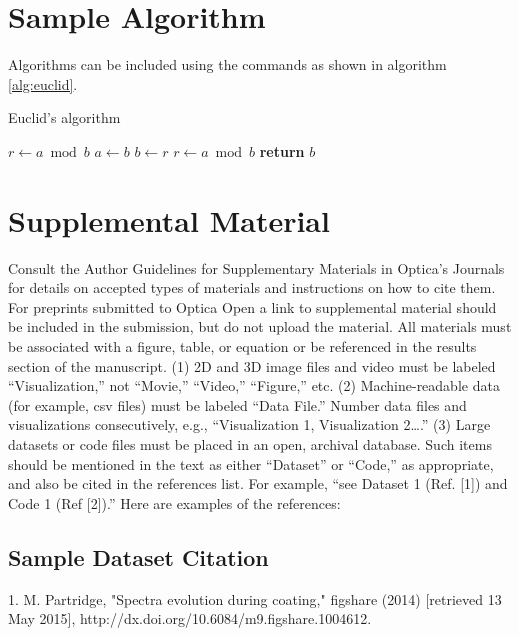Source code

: \documentclass[9pt,twocolumn,twoside]{osajnl}
\begin{document}
\section{Sample Algorithm}

Algorithms can be included using the commands as shown in algorithm \ref{alg:euclid}.

\begin{algorithm}
\caption{Euclid’s algorithm}\label{alg:euclid}
\begin{algorithmic}[1]
\State $r\gets a\bmod b$
\State $a\gets b$
\State $b\gets r$
\State $r\gets a\bmod b$
\EndWhile\label{euclidendwhile}
\State \textbf{return} $b$
\EndProcedure
\end{algorithmic}
\end{algorithm}

\section{Supplemental Material}

Consult the Author Guidelines for Supplementary Materials in Optica's Journals for details on accepted types of materials and instructions on how to cite them. For preprints submitted to Optica Open a link to supplemental material should be included in the submission, but do not upload the material.
All materials must be associated with a figure, table, or equation or be referenced in the results section of the manuscript.
(1) 2D and 3D image files and video must be labeled “Visualization,” not “Movie,” “Video,” “Figure,” etc.
(2) Machine-readable data (for example, csv files) must be labeled  “Data File.”  Number data files and visualizations consecutively, e.g., “Visualization 1, Visualization 2….”
(3) Large datasets or code files must be placed in an open, archival database.  Such items should be mentioned in the text as either “Dataset” or “Code,” as appropriate, and also be cited in the references list.  For example, “see Dataset 1 (Ref. [1]) and Code 1 (Ref [2]).” Here are examples of the references:

\subsection{Sample Dataset Citation}

1. M. Partridge, "Spectra evolution during coating," figshare (2014) [retrieved 13 May 2015], http://dx.doi.org/10.6084/m9.figshare.1004612.
\end{document}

══════════

TASK BRIEF >> Copy out all the data exactly. The images should not appear in the copy.

TASK ANSWER >>
Source code

: \documentclass[9pt,twocolumn,twoside]{osajnl}
\begin{document}
\section{Sample Algorithm}

Algorithms can be included using the commands as shown in algorithm \ref{alg:euclid}.

\begin{algorithm}
\caption{Euclid’s algorithm}\label{alg:euclid}
\begin{algorithmic}[1]
\State $r\gets a\bmod b$
\State $a\gets b$
\State $b\gets r$
\State $r\gets a\bmod b$
\EndWhile\label{euclidendwhile}
\State \textbf{return} $b$
\EndProcedure
\end{algorithmic}
\end{algorithm}

\section{Supplemental Material}

Consult the Author Guidelines for Supplementary Materials in Optica's Journals for details on accepted types of materials and instructions on how to cite them. For preprints submitted to Optica Open a link to supplemental material should be included in the submission, but do not upload the material.
All materials must be associated with a figure, table, or equation or be referenced in the results section of the manuscript.
(1) 2D and 3D image files and video must be labeled “Visualization,” not “Movie,” “Video,” “Figure,” etc.
(2) Machine-readable data (for example, csv files) must be labeled  “Data File.”  Number data files and visualizations consecutively, e.g., “Visualization 1, Visualization 2….”
(3) Large datasets or code files must be placed in an open, archival database.  Such items should be mentioned in the text as either “Dataset” or “Code,” as appropriate, and also be cited in the references list.  For example, “see Dataset 1 (Ref. [1]) and Code 1 (Ref [2]).” Here are examples of the references:

\subsection{Sample Dataset Citation}

1. M. Partridge, "Spectra evolution during coating," figshare (2014) [retrieved 13 May 2015], http://dx.doi.org/10.6084/m9.figshare.1004612.
\end{document}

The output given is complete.